Huobi Singapore is registered under FEU International, which falls under Hong Kong–based Huobi Technology. The MAS has granted the platform an exemption from holding a license while its application under the Payment Services Act is under review.
In total, 170 crypto firms have applied for licenses with the MAS, including Huobi competitors like Coinbase and Kraken. Global exchanges like Bybit and KuCoin have also set up their headquarters in the city.
The “best approach is not to clamp down or ban these things,” said Ravi Menon, managing director of the MAS in an interview with Bloomberg on Nov. 1.
Instead, Menon advocates for “strong regulations” for what he calls “crypto tokens.” The MAS is bullish on crypto and blockchain’s potential, particularly in expediting cross-border payments and trade finance, but has warned retail investors not to treat the “tokens” as an investment asset.
Du Jun, Huobi’s cofounder, helps run the business from Singapore.
Huobi’s new plans for Singapore follow the platform’s decision on Monday to relocate its spot trading services from Seychelles—where it was operating as a registered but unregulated entity—to Gibraltar to “align with…the global crypto industry moving towards compliant growth.”

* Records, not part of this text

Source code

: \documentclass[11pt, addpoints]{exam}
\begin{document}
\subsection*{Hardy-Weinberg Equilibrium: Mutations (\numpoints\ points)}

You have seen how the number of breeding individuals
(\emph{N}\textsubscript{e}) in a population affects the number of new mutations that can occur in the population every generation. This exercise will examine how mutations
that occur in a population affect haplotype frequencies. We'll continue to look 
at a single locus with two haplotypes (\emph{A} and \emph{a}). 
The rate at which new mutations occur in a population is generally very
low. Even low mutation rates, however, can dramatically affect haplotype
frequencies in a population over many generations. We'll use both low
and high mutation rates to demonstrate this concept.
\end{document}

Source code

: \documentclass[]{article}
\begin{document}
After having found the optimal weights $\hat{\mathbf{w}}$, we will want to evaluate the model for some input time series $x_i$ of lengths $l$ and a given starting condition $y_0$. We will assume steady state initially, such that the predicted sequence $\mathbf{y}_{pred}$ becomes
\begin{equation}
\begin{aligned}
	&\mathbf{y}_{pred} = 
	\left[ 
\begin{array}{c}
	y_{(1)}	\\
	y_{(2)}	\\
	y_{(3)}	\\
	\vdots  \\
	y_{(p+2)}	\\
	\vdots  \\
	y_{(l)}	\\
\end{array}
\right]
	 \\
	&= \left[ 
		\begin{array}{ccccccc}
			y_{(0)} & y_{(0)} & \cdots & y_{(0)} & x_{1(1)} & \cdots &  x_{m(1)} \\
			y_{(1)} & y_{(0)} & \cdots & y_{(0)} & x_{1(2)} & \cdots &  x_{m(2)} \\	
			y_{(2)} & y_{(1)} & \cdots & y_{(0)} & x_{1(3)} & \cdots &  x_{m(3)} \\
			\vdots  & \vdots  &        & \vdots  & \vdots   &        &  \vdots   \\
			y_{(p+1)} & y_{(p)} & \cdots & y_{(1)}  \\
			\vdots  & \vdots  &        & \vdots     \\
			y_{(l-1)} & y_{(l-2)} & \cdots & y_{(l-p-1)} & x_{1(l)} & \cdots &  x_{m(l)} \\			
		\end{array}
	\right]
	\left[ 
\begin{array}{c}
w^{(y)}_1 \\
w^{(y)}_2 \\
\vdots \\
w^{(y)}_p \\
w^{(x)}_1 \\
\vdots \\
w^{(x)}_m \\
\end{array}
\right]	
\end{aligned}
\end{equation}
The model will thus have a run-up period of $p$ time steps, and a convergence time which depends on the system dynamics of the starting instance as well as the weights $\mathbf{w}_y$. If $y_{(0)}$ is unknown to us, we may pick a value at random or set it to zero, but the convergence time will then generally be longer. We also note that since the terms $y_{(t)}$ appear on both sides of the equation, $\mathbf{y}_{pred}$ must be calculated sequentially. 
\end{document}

A month earlier, the company stopped providing services to mainland China users after the country’s top regulators intensified their crypto crackdown, explicitly banning the trading and mining of all cryptocurrencies. It was China’s second action against the digital coins this year. In May, China forbade financial institutions and payments providers from offering crypto-related services.
From May to October this year, Huobi’s overall trading volume dropped 74% to $211 billion, says data from CryptoCompare.
In an interview with the Financial Times on Monday, Du acknowledged that the shuttering of Huobi’s China services would lead to a 30% drop in revenue. Huobi is “in the process of stopping servicing all our Chinese users. There will be no Chinese users on the platform…So our revenues from [these clients] are going to zero,” he said.
The crypto platform is now scouring for international business in crypto-friendly markets, like Russia and Latin American countries, Du told the FT. Huobi still operates crypto exchanges in Korea and Japan. In Hong Kong, it operates Huobi Technology, which sells electronic hardware and blockchain solutions, and Huobi Asset Management, which offers crypto-related investment funds; neither entity offers trading services for retail investors.
In recent months global regulators have pushed back against cryptocurrency exchanges like Huobi and related firms, arguing that more transparency and regulation is needed to mitigate the risks of the crypto market.
The story has been updated to include a new statement from Huobi.